▶ [What is being asked]:
Return each line of the data below that contains the string "operacao".

[Stored items]

--------------------------------------------------

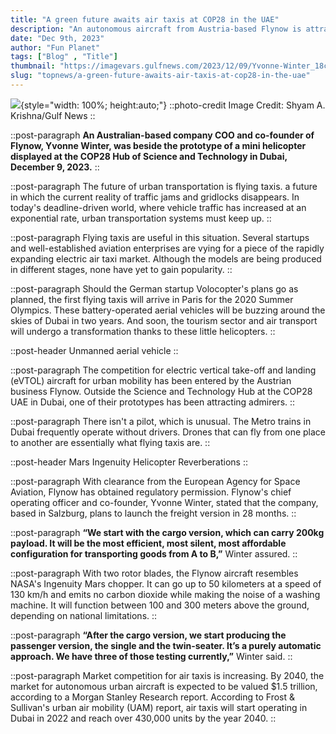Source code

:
 ```yaml
---
title: "A green future awaits air taxis at COP28 in the UAE"
description: "An autonomous aircraft from Austria-based Flynow is attracting enthusiasts at Expo City, Dubai"
date: "Dec 9th, 2023"
author: "Fun Planet"
tags: ["Blog" , "Title"]
thumbnail: "https://imagevars.gulfnews.com/2023/12/09/Yvonne-Winter_18c4f89db51_large.jpg"
slug: "topnews/a-green-future-awaits-air-taxis-at-cop28-in-the-uae"
---
```


![](https://imagevars.gulfnews.com/2023/12/09/Yvonne-Winter_18c4f89db51_large.jpg){style="width: 100%; height:auto;"}
::photo-credit
Image Credit: Shyam A. Krishna/Gulf News
::

<!-- SECTION -->
::post-paragraph
**An Australian-based company COO and co-founder of Flynow, Yvonne Winter, was beside the prototype of a mini helicopter displayed at the COP28 Hub of Science and Technology in Dubai, December 9, 2023.**
::

::post-paragraph
The future of urban transportation is flying taxis. a future in which the current reality of traffic jams and gridlocks disappears. In today's deadline-driven world, where vehicle traffic has increased at an exponential rate, urban transportation systems must keep up.
::

::post-paragraph
Flying taxis are useful in this situation. Several startups and well-established aviation enterprises are vying for a piece of the rapidly expanding electric air taxi market. Although the models are being produced in different stages, none have yet to gain popularity.
::

::post-paragraph
Should the German startup Volocopter's plans go as planned, the first flying taxis will arrive in Paris for the 2020 Summer Olympics. These battery-operated aerial vehicles will be buzzing around the skies of Dubai in two years. And soon, the tourism sector and air transport will undergo a transformation thanks to these little helicopters.
::

::post-header
Unmanned aerial vehicle
::

::post-paragraph
The competition for electric vertical take-off and landing (eVTOL) aircraft for urban mobility has been entered by the Austrian business Flynow. Outside the Science and Technology Hub at the COP28 UAE in Dubai, one of their prototypes has been attracting admirers.
::

::post-paragraph
There isn't a pilot, which is unusual. The Metro trains in Dubai frequently operate without drivers. Drones that can fly from one place to another are essentially what flying taxis are.
::

::post-header
Mars Ingenuity Helicopter Reverberations
::

::post-paragraph
With clearance from the European Agency for Space Aviation, Flynow has obtained regulatory permission. Flynow's chief operating officer and co-founder, Yvonne Winter, stated that the company, based in Salzburg, plans to launch the freight version in 28 months.
::

::post-paragraph
**“We start with the cargo version, which can carry 200kg payload. It will be the most efficient, most silent, most affordable configuration for transporting goods from A to B,”** Winter assured.
::

::post-paragraph
With two rotor blades, the Flynow aircraft resembles NASA's Ingenuity Mars chopper. It can go up to 50 kilometers at a speed of 130 km/h and emits no carbon dioxide while making the noise of a washing machine. It will function between 100 and 300 meters above the ground, depending on national limitations.
::

::post-paragraph
**“After the cargo version, we start producing the passenger version, the single and the twin-seater. It’s a purely automatic approach. We have three of those testing currently,”** Winter said.
::

::post-paragraph
Market competition for air taxis is increasing. By 2040, the market for autonomous urban aircraft is expected to be valued $1.5 trillion, according to a Morgan Stanley Research report. According to Frost & Sullivan's urban air mobility (UAM) report, air taxis will start operating in Dubai in 2022 and reach over 430,000 units by the year 2040.
::
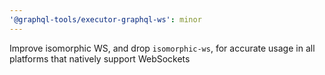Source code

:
 ```yaml
---
'@graphql-tools/executor-graphql-ws': minor
---
```


Improve isomorphic WS, and drop `isomorphic-ws`, for accurate usage in all platforms that natively support WebSockets

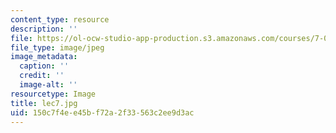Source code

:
 ```yaml
---
content_type: resource
description: ''
file: https://ol-ocw-studio-app-production.s3.amazonaws.com/courses/7-014-introductory-biology-spring-2005/150c7f4ee45bf72a2f33563c2ee9d3ac_lec7.jpg
file_type: image/jpeg
image_metadata:
  caption: ''
  credit: ''
  image-alt: ''
resourcetype: Image
title: lec7.jpg
uid: 150c7f4e-e45b-f72a-2f33-563c2ee9d3ac
---
```

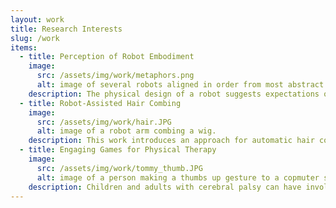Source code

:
 ```yaml
---
layout: work
title: Research Interests
slug: /work
items:
  - title: Perception of Robot Embodiment
    image:
      src: /assets/img/work/metaphors.png
      alt: image of several robots aligned in order from most abstract dog to most literal dog. The robots from left to right are Domgy, KK-8, Aibo (1999), and Aibo.
    description: The physical design of a robot suggests expectations of that robot’s functionality for human users and collaborators. When those expectations align with the true capabilities of the robot, interaction with the robot is enhanced. This work evaluates user expectations through the use of design metaphors as applied to a wide range of robot embodiments.
  - title: Robot-Assisted Hair Combing
    image:
      src: /assets/img/work/hair.JPG
      alt: image of a robot arm combing a wig.
    description: This work introduces an approach for automatic hair combing by a lightweight robot. For people living with limited mobility, dexterity, or chronic fatigue, combing hair is a difficult task that can negatively impact personal routines. We propose a modular system for enabling general robot manipulators to assist with a hair-combing task.
  - title: Engaging Games for Physical Therapy
    image:
      src: /assets/img/work/tommy_thumb.JPG
      alt: image of a person making a thumbs up gesture to a copmuter screen with a face.
    description: Children and adults with cerebral palsy can have involuntary and undesired upper limb movements, leading to difficulties in communicating with caretakers and peers. We describe how a socially assistive robot may help individuals with CP to practice non-verbal communicative gestures using an active orthosis in a one-on-one number-guessing game.
---
```

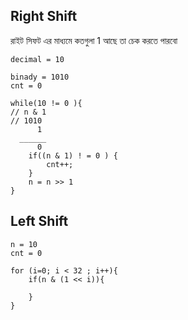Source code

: ## Right Shift 
 রাইট সিফট এর মাধ্যমে কতগুলা 1 আছে তা চেক  করতে পারবো

```
decimal = 10 

binady = 1010
cnt = 0

while(10 != 0 ){
// n & 1 
// 1010
      1
  ______ 
      0
	if((n & 1) ! = 0 ) {
		cnt++;
	} 
	n = n >> 1
}

```

## Left Shift 

```
n = 10
cnt = 0

for (i=0; i < 32 ; i++){
	if(n & (1 << i)){
	
	}
}
```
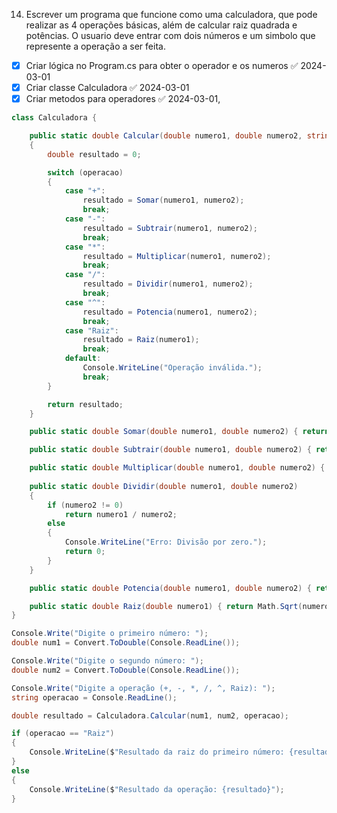 14. Escrever um programa que funcione como uma calculadora, que pode realizar as 4 operações básicas, além de calcular raiz quadrada e potências. O usuario deve entrar com dois números e um simbolo que represente a operação a ser feita.

- [x] Criar lógica no Program.cs para obter o operador e os numeros ✅ 2024-03-01
- [x] Criar classe Calculadora ✅ 2024-03-01
- [x] Criar metodos para operadores ✅ 2024-03-01,

```C#
class Calculadora {

    public static double Calcular(double numero1, double numero2, string operacao)
    {
        double resultado = 0;

        switch (operacao)
        {
            case "+":
                resultado = Somar(numero1, numero2);
                break;
            case "-":
                resultado = Subtrair(numero1, numero2);
                break;
            case "*":
                resultado = Multiplicar(numero1, numero2);
                break;
            case "/":
                resultado = Dividir(numero1, numero2);
                break;
            case "^":
                resultado = Potencia(numero1, numero2);
                break;
            case "Raiz":
                resultado = Raiz(numero1);
                break;
            default:
                Console.WriteLine("Operação inválida.");
                break;
        }

        return resultado;
    }

    public static double Somar(double numero1, double numero2) { return numero1 + numero2; }

    public static double Subtrair(double numero1, double numero2) { return numero1 - numero2; }

    public static double Multiplicar(double numero1, double numero2) { return numero1 * numero2; }
    
    public static double Dividir(double numero1, double numero2)
    {
        if (numero2 != 0)
            return numero1 / numero2;
        else
        {
            Console.WriteLine("Erro: Divisão por zero.");
            return 0;
        }
    }

    public static double Potencia(double numero1, double numero2) { return Math.Pow(numero1, numero2); }

    public static double Raiz(double numero1) { return Math.Sqrt(numero1) ;  }
}

```

```C#
Console.Write("Digite o primeiro número: ");
double num1 = Convert.ToDouble(Console.ReadLine());

Console.Write("Digite o segundo número: ");
double num2 = Convert.ToDouble(Console.ReadLine());

Console.Write("Digite a operação (+, -, *, /, ^, Raiz): ");
string operacao = Console.ReadLine();

double resultado = Calculadora.Calcular(num1, num2, operacao);

if (operacao == "Raiz")
{
    Console.WriteLine($"Resultado da raiz do primeiro número: {resultado}");
}
else
{
    Console.WriteLine($"Resultado da operação: {resultado}");
}
```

--------------------------------------------------

▶ [Response to this task]:
    public static double Calcular(double numero1, double numero2, string operacao)
        switch (operacao)
string operacao = Console.ReadLine();
double resultado = Calculadora.Calcular(num1, num2, operacao);
if (operacao == "Raiz")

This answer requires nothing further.